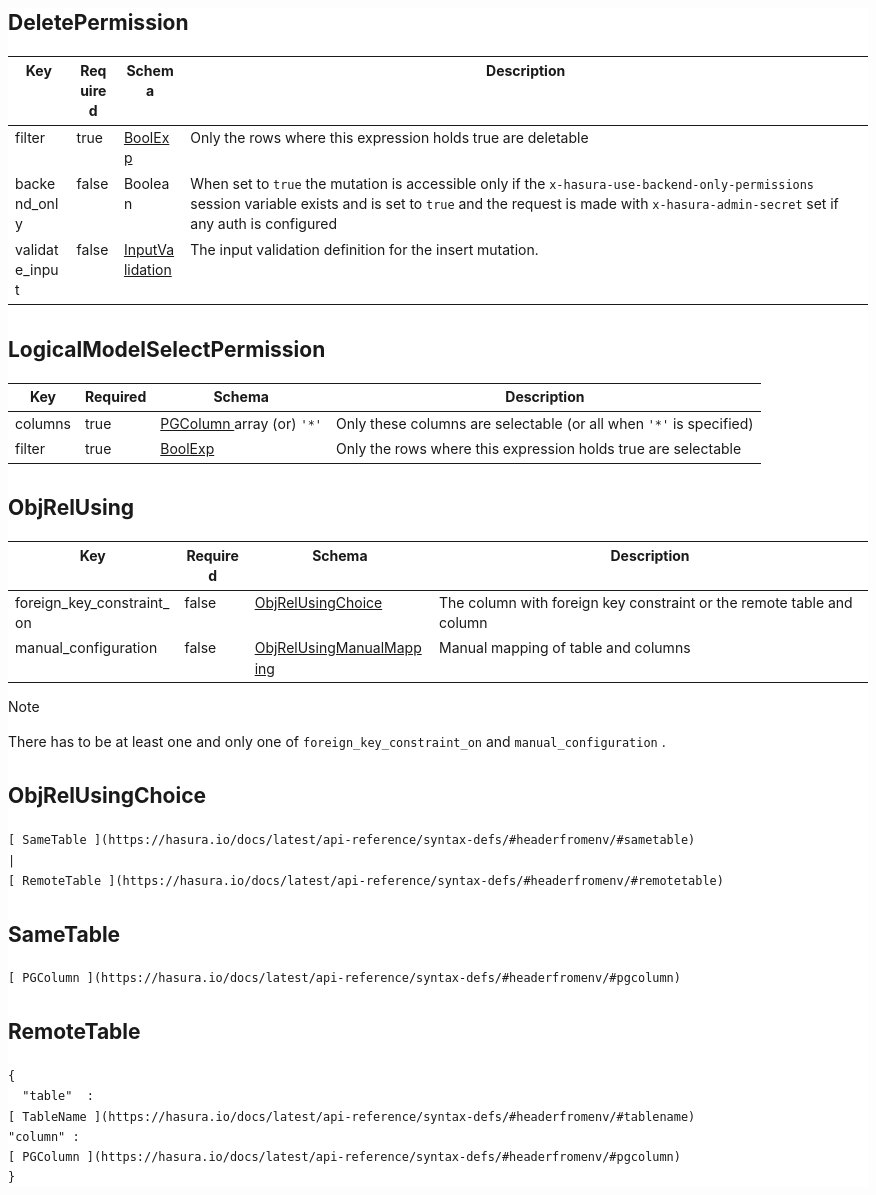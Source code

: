 
## DeletePermission​

| Key | Required | Schema | Description |
|---|---|---|---|
| filter | true | [ BoolExp ](https://hasura.io/docs/latest/api-reference/syntax-defs/#headerfromenv/#boolexp) | Only the rows where this expression holds true are deletable |
| backend_only | false | Boolean | When set to `true` the mutation is accessible only if the `x-hasura-use-backend-only-permissions` session variable exists and is set to `true` and the request is made with `x-hasura-admin-secret` set if any auth is configured |
| validate_input | false | [ InputValidation ](https://hasura.io/docs/latest/api-reference/syntax-defs/#headerfromenv/#input-validation) | The input validation definition for the insert mutation. |


## LogicalModelSelectPermission​

| Key | Required | Schema | Description |
|---|---|---|---|
| columns | true | [ PGColumn ](https://hasura.io/docs/latest/api-reference/syntax-defs/#headerfromenv/#pgcolumn)array (or) `'*'`  | Only these columns are selectable (or all when `'*'` is specified) |
| filter | true | [ BoolExp ](https://hasura.io/docs/latest/api-reference/syntax-defs/#headerfromenv/#boolexp) | Only the rows where this expression holds true are selectable |


## ObjRelUsing​

| Key | Required | Schema | Description |
|---|---|---|---|
| foreign_key_constraint_on | false | [ ObjRelUsingChoice ](https://hasura.io/docs/latest/api-reference/syntax-defs/#headerfromenv/#objrelusingchoice) | The column with foreign key constraint or the remote table and column |
| manual_configuration | false | [ ObjRelUsingManualMapping ](https://hasura.io/docs/latest/api-reference/syntax-defs/#headerfromenv/#objrelusingmanualmapping) | Manual mapping of table and columns |


Note

There has to be at least one and only one of `foreign_key_constraint_on` and `manual_configuration` .

## ObjRelUsingChoice​

```
[ SameTable ](https://hasura.io/docs/latest/api-reference/syntax-defs/#headerfromenv/#sametable)
|
[ RemoteTable ](https://hasura.io/docs/latest/api-reference/syntax-defs/#headerfromenv/#remotetable)
```

## SameTable​

`[ PGColumn ](https://hasura.io/docs/latest/api-reference/syntax-defs/#headerfromenv/#pgcolumn)`

## RemoteTable​

```
{
  "table"  :
[ TableName ](https://hasura.io/docs/latest/api-reference/syntax-defs/#headerfromenv/#tablename)
"column" :
[ PGColumn ](https://hasura.io/docs/latest/api-reference/syntax-defs/#headerfromenv/#pgcolumn)
}
```
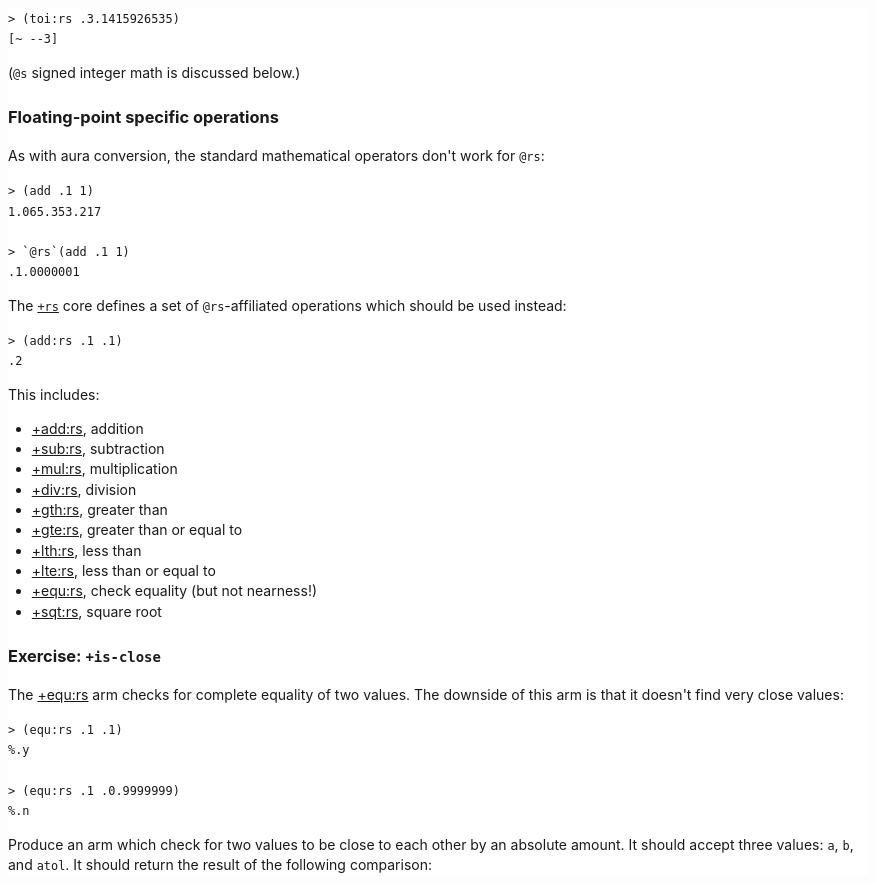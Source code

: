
```hoon
> (toi:rs .3.1415926535)
[~ --3]
```

(`@s` signed integer math is discussed below.)

### Floating-point specific operations <a href="#floating-point-specific-operations" id="floating-point-specific-operations"></a>

As with aura conversion, the standard mathematical operators don't work for `@rs`:

```hoon
> (add .1 1)
1.065.353.217

> `@rs`(add .1 1)
.1.0000001
```

The [`+rs`](../../hoon/stdlib/3b.md#rs) core defines a set of `@rs`-affiliated operations which should be used instead:

```hoon
> (add:rs .1 .1)
.2
```

This includes:

* [+add:rs](../../hoon/stdlib/3b.md#addrs), addition
* [+sub:rs](../../hoon/stdlib/3b.md#subrs), subtraction
* [+mul:rs](../../hoon/stdlib/3b.md#mulrs), multiplication
* [+div:rs](../../hoon/stdlib/3b.md#divrs), division
* [+gth:rs](../../hoon/stdlib/3b.md#gthrs), greater than
* [+gte:rs](../../hoon/stdlib/3b.md#gters), greater than or equal to
* [+lth:rs](../../hoon/stdlib/3b.md#lthrs), less than
* [+lte:rs](../../hoon/stdlib/3b.md#lters), less than or equal to
* [+equ:rs](../../hoon/stdlib/3b.md#equrs), check equality (but not nearness!)
* [+sqt:rs](../../hoon/stdlib/3b.md#sqtrs), square root

### Exercise: `+is-close` <a href="#exercise-is-close" id="exercise-is-close"></a>

The [+equ:rs](../../hoon/stdlib/3b.md#equrs) arm checks for complete equality of two values. The downside of this arm is that it doesn't find very close values:

```hoon
> (equ:rs .1 .1)
%.y

> (equ:rs .1 .0.9999999)
%.n
```

Produce an arm which check for two values to be close to each other by an absolute amount. It should accept three values: `a`, `b`, and `atol`. It should return the result of the following comparison:
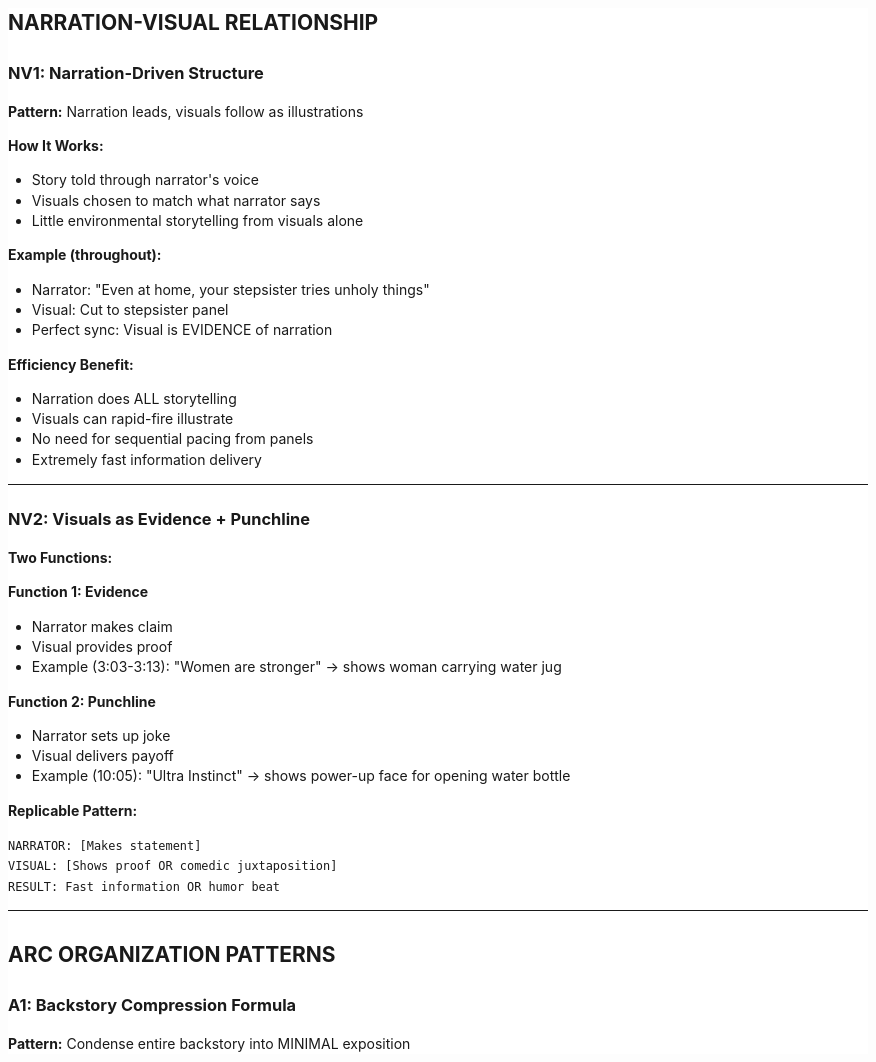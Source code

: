 
## NARRATION-VISUAL RELATIONSHIP

### NV1: Narration-Driven Structure

**Pattern:** Narration leads, visuals follow as illustrations

**How It Works:**
- Story told through narrator's voice
- Visuals chosen to match what narrator says
- Little environmental storytelling from visuals alone

**Example (throughout):**
- Narrator: "Even at home, your stepsister tries unholy things"
- Visual: Cut to stepsister panel
- Perfect sync: Visual is EVIDENCE of narration

**Efficiency Benefit:**
- Narration does ALL storytelling
- Visuals can rapid-fire illustrate
- No need for sequential pacing from panels
- Extremely fast information delivery

---

### NV2: Visuals as Evidence + Punchline

**Two Functions:**

**Function 1: Evidence**
- Narrator makes claim
- Visual provides proof
- Example (3:03-3:13): "Women are stronger" → shows woman carrying water jug

**Function 2: Punchline**
- Narrator sets up joke
- Visual delivers payoff
- Example (10:05): "Ultra Instinct" → shows power-up face for opening water bottle

**Replicable Pattern:**
```
NARRATOR: [Makes statement]
VISUAL: [Shows proof OR comedic juxtaposition]
RESULT: Fast information OR humor beat
```

---

## ARC ORGANIZATION PATTERNS

### A1: Backstory Compression Formula

**Pattern:** Condense entire backstory into MINIMAL exposition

######

Write out the data once more exactly, omitting the pictures.

Source code

: 
## DeletePermission​

| Key | Required | Schema | Description |
|---|---|---|---|
| filter | true | [ BoolExp ](https://hasura.io/docs/latest/api-reference/syntax-defs/#headerfromenv/#boolexp) | Only the rows where this expression holds true are deletable |
| backend_only | false | Boolean | When set to `true` the mutation is accessible only if the `x-hasura-use-backend-only-permissions` session variable exists and is set to `true` and the request is made with `x-hasura-admin-secret` set if any auth is configured |
| validate_input | false | [ InputValidation ](https://hasura.io/docs/latest/api-reference/syntax-defs/#headerfromenv/#input-validation) | The input validation definition for the insert mutation. |


## LogicalModelSelectPermission​

| Key | Required | Schema | Description |
|---|---|---|---|
| columns | true | [ PGColumn ](https://hasura.io/docs/latest/api-reference/syntax-defs/#headerfromenv/#pgcolumn)array (or) `'*'`  | Only these columns are selectable (or all when `'*'` is specified) |
| filter | true | [ BoolExp ](https://hasura.io/docs/latest/api-reference/syntax-defs/#headerfromenv/#boolexp) | Only the rows where this expression holds true are selectable |


## ObjRelUsing​

| Key | Required | Schema | Description |
|---|---|---|---|
| foreign_key_constraint_on | false | [ ObjRelUsingChoice ](https://hasura.io/docs/latest/api-reference/syntax-defs/#headerfromenv/#objrelusingchoice) | The column with foreign key constraint or the remote table and column |
| manual_configuration | false | [ ObjRelUsingManualMapping ](https://hasura.io/docs/latest/api-reference/syntax-defs/#headerfromenv/#objrelusingmanualmapping) | Manual mapping of table and columns |


Note

There has to be at least one and only one of `foreign_key_constraint_on` and `manual_configuration` .

## ObjRelUsingChoice​

```
[ SameTable ](https://hasura.io/docs/latest/api-reference/syntax-defs/#headerfromenv/#sametable)
|
[ RemoteTable ](https://hasura.io/docs/latest/api-reference/syntax-defs/#headerfromenv/#remotetable)
```

## SameTable​

`[ PGColumn ](https://hasura.io/docs/latest/api-reference/syntax-defs/#headerfromenv/#pgcolumn)`

## RemoteTable​

```
{
  "table"  :
[ TableName ](https://hasura.io/docs/latest/api-reference/syntax-defs/#headerfromenv/#tablename)
"column" :
[ PGColumn ](https://hasura.io/docs/latest/api-reference/syntax-defs/#headerfromenv/#pgcolumn)
}
```
Source code

:
```hoon
> (toi:rs .3.1415926535)
[~ --3]
```

(`@s` signed integer math is discussed below.)

### Floating-point specific operations <a href="#floating-point-specific-operations" id="floating-point-specific-operations"></a>

As with aura conversion, the standard mathematical operators don't work for `@rs`:

```hoon
> (add .1 1)
1.065.353.217

> `@rs`(add .1 1)
.1.0000001
```

The [`+rs`](../../hoon/stdlib/3b.md#rs) core defines a set of `@rs`-affiliated operations which should be used instead:

```hoon
> (add:rs .1 .1)
.2
```

This includes:

* [+add:rs](../../hoon/stdlib/3b.md#addrs), addition
* [+sub:rs](../../hoon/stdlib/3b.md#subrs), subtraction
* [+mul:rs](../../hoon/stdlib/3b.md#mulrs), multiplication
* [+div:rs](../../hoon/stdlib/3b.md#divrs), division
* [+gth:rs](../../hoon/stdlib/3b.md#gthrs), greater than
* [+gte:rs](../../hoon/stdlib/3b.md#gters), greater than or equal to
* [+lth:rs](../../hoon/stdlib/3b.md#lthrs), less than
* [+lte:rs](../../hoon/stdlib/3b.md#lters), less than or equal to
* [+equ:rs](../../hoon/stdlib/3b.md#equrs), check equality (but not nearness!)
* [+sqt:rs](../../hoon/stdlib/3b.md#sqtrs), square root

### Exercise: `+is-close` <a href="#exercise-is-close" id="exercise-is-close"></a>

The [+equ:rs](../../hoon/stdlib/3b.md#equrs) arm checks for complete equality of two values. The downside of this arm is that it doesn't find very close values:

```hoon
> (equ:rs .1 .1)
%.y

> (equ:rs .1 .0.9999999)
%.n
```

Produce an arm which check for two values to be close to each other by an absolute amount. It should accept three values: `a`, `b`, and `atol`. It should return the result of the following comparison:
Source code

: 
## NARRATION-VISUAL RELATIONSHIP

### NV1: Narration-Driven Structure

**Pattern:** Narration leads, visuals follow as illustrations

**How It Works:**
- Story told through narrator's voice
- Visuals chosen to match what narrator says
- Little environmental storytelling from visuals alone

**Example (throughout):**
- Narrator: "Even at home, your stepsister tries unholy things"
- Visual: Cut to stepsister panel
- Perfect sync: Visual is EVIDENCE of narration

**Efficiency Benefit:**
- Narration does ALL storytelling
- Visuals can rapid-fire illustrate
- No need for sequential pacing from panels
- Extremely fast information delivery

---

### NV2: Visuals as Evidence + Punchline

**Two Functions:**

**Function 1: Evidence**
- Narrator makes claim
- Visual provides proof
- Example (3:03-3:13): "Women are stronger" → shows woman carrying water jug

**Function 2: Punchline**
- Narrator sets up joke
- Visual delivers payoff
- Example (10:05): "Ultra Instinct" → shows power-up face for opening water bottle

**Replicable Pattern:**
```
NARRATOR: [Makes statement]
VISUAL: [Shows proof OR comedic juxtaposition]
RESULT: Fast information OR humor beat
```

---

## ARC ORGANIZATION PATTERNS

### A1: Backstory Compression Formula

**Pattern:** Condense entire backstory into MINIMAL exposition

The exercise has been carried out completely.